I did write the preface, beginning with these paragraphs:


If I had originally envisioned this book for a Croatian audience, it would be a different book.  How so?  I cannot say for sure.  The Balkans do not need an American writer to barge in with a limited understanding of your history and culture and offer advice.
For this reason I present this book as a kind of dialogue with you the reader.  I depend on you, indeed I urge you, to take what I set forth in these pages and apply them to your own country.  At times, as you read, you may find yourself shaking your head and saying, "He doesn't understand Croatia!"  You are right—I don't.  But you do, and it is up to Croatians to come to terms with your recent past as well as your distant past.

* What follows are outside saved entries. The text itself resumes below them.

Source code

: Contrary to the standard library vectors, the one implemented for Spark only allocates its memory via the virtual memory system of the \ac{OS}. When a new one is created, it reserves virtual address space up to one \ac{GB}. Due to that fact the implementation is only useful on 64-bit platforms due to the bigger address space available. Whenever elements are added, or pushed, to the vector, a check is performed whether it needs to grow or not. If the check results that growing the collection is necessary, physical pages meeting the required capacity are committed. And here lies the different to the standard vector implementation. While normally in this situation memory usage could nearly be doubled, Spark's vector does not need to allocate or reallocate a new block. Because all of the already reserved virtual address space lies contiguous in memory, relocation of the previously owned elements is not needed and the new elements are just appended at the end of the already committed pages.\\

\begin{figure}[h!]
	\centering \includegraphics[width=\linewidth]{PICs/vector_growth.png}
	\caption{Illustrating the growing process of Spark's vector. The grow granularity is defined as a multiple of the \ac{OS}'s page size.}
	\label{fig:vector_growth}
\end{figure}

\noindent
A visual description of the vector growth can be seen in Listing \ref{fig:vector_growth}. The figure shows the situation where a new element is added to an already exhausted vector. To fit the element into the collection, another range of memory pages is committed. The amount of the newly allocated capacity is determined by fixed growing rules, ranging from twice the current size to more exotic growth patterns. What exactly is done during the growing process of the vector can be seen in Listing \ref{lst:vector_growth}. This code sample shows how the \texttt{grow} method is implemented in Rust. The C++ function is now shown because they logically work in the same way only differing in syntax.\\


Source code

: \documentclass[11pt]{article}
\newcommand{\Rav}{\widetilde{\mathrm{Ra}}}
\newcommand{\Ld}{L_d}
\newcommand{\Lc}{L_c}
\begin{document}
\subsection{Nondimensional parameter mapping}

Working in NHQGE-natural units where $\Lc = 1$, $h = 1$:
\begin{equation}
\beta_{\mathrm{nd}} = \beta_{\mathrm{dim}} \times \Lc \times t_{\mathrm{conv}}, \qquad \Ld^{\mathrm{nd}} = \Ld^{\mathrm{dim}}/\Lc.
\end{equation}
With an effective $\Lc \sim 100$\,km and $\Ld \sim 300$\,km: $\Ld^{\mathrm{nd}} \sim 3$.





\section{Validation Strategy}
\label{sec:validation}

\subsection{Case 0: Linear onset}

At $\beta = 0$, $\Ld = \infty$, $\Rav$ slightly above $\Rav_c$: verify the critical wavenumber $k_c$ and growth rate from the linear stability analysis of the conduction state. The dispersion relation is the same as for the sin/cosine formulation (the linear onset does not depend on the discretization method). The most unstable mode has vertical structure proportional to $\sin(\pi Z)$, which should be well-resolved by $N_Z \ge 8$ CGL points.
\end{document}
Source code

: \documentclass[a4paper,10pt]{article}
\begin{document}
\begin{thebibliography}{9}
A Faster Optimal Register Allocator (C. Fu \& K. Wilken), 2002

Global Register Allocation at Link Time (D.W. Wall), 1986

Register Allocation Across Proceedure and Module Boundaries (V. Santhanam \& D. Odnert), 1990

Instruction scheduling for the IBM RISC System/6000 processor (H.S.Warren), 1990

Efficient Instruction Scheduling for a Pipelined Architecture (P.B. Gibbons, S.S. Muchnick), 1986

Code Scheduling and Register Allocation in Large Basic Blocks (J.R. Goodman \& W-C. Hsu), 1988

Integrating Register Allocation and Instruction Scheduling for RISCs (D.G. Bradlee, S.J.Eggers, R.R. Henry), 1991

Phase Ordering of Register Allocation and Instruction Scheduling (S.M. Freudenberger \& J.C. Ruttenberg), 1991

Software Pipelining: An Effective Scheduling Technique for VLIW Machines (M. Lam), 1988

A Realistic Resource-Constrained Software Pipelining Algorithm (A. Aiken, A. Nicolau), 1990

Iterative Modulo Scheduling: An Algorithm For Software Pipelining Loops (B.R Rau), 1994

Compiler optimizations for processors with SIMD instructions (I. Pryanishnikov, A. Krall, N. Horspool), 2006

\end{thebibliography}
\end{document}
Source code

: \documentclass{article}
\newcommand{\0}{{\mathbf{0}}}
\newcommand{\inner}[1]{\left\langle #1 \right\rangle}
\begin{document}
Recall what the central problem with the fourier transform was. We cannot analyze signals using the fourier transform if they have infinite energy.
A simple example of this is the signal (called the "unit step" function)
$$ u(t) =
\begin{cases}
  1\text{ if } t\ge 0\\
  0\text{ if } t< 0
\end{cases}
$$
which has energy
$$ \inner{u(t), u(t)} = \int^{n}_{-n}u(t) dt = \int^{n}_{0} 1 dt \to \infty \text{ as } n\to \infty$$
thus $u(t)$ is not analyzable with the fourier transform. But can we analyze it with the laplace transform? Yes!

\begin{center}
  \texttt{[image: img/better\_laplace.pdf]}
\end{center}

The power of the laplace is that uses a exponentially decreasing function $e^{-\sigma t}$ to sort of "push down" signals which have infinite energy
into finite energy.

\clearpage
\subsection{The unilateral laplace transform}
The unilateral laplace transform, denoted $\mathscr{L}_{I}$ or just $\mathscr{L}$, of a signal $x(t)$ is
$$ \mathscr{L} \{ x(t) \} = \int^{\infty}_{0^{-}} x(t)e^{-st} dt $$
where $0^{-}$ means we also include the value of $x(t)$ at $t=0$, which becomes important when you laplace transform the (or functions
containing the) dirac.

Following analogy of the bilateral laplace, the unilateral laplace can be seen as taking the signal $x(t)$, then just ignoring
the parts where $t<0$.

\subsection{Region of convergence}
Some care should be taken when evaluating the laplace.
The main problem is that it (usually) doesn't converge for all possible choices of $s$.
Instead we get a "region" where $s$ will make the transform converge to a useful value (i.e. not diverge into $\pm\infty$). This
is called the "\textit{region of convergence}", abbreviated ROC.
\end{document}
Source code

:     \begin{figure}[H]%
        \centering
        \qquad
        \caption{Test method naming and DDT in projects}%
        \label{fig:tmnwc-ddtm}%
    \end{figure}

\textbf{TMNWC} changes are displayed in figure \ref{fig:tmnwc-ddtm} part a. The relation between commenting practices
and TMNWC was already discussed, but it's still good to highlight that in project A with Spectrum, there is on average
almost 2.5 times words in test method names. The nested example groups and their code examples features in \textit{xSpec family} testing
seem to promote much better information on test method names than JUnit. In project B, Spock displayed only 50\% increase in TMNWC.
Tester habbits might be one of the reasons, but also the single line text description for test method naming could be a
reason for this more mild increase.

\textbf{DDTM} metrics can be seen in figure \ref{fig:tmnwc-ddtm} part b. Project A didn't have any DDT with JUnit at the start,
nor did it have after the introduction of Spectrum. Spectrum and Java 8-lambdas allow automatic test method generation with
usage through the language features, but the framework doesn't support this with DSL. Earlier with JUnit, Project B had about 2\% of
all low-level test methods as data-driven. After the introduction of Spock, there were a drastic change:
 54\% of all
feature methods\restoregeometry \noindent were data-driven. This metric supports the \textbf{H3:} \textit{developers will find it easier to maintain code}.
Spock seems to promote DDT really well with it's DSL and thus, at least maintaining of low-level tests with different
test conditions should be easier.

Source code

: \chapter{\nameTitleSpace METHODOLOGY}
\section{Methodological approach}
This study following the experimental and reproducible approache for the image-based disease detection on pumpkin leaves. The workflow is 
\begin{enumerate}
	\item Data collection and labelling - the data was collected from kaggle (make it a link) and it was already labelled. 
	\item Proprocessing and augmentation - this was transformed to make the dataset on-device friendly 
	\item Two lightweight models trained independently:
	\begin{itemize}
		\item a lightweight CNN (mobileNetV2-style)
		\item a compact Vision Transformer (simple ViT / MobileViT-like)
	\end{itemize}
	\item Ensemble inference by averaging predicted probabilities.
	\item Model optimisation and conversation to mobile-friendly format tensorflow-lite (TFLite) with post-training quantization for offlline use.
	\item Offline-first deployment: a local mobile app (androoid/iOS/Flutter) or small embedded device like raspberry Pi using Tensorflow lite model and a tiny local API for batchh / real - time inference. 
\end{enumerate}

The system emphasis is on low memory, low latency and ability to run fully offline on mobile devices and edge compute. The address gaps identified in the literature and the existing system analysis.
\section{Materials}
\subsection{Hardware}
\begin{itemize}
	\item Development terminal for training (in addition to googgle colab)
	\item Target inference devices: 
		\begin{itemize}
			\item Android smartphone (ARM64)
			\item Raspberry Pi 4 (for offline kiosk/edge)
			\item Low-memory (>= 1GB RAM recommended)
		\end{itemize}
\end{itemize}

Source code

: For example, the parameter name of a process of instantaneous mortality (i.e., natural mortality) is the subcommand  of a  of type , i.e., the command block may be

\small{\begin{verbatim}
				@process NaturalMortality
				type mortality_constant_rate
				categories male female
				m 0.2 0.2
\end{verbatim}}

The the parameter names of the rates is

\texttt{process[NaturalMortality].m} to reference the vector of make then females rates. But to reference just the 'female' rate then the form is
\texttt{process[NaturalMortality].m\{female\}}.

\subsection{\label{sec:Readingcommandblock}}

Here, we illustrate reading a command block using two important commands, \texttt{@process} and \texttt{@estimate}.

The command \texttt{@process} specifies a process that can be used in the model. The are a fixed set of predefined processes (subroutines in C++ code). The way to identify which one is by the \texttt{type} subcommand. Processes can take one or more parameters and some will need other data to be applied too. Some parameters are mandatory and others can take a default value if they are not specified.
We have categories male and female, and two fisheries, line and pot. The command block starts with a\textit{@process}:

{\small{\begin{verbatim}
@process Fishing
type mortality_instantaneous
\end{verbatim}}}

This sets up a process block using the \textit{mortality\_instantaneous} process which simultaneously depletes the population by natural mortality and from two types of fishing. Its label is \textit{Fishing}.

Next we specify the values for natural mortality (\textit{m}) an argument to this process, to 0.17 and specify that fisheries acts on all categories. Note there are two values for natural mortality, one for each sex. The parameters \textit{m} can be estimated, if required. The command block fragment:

I went on to say that as an American I can offer some hope.  After all, I grew up in the southern state of Georgia, which endured a brutal campaign by General William Tecumseh Sherman, whom some historians credit as introducing the modern "scorched earth" tactics of total war.  His troops burned my home city of Atlanta to the ground, and all over Georgia you can find bronze markers recalling the destruction his armies inflicted during their March to the Sea.


My Philadelphia uncles used to taunt me by asking me to book them a room in Atlanta's "General Sherman Hotel," which of course did not exist.  We viewed Generals Sherman and Grant as war criminals, and in school we were even taught to scorn President Abraham Lincoln, who had forcibly reunited a divided country.  The Georgia state flag incorporated the design of the Confederate flag, and I went to a high school named for a Confederate general.  A popular bumper sticker in my childhood featured a cartoon figure of a Confederate soldier with the words, "Hell, no, we ain't forgettin'!"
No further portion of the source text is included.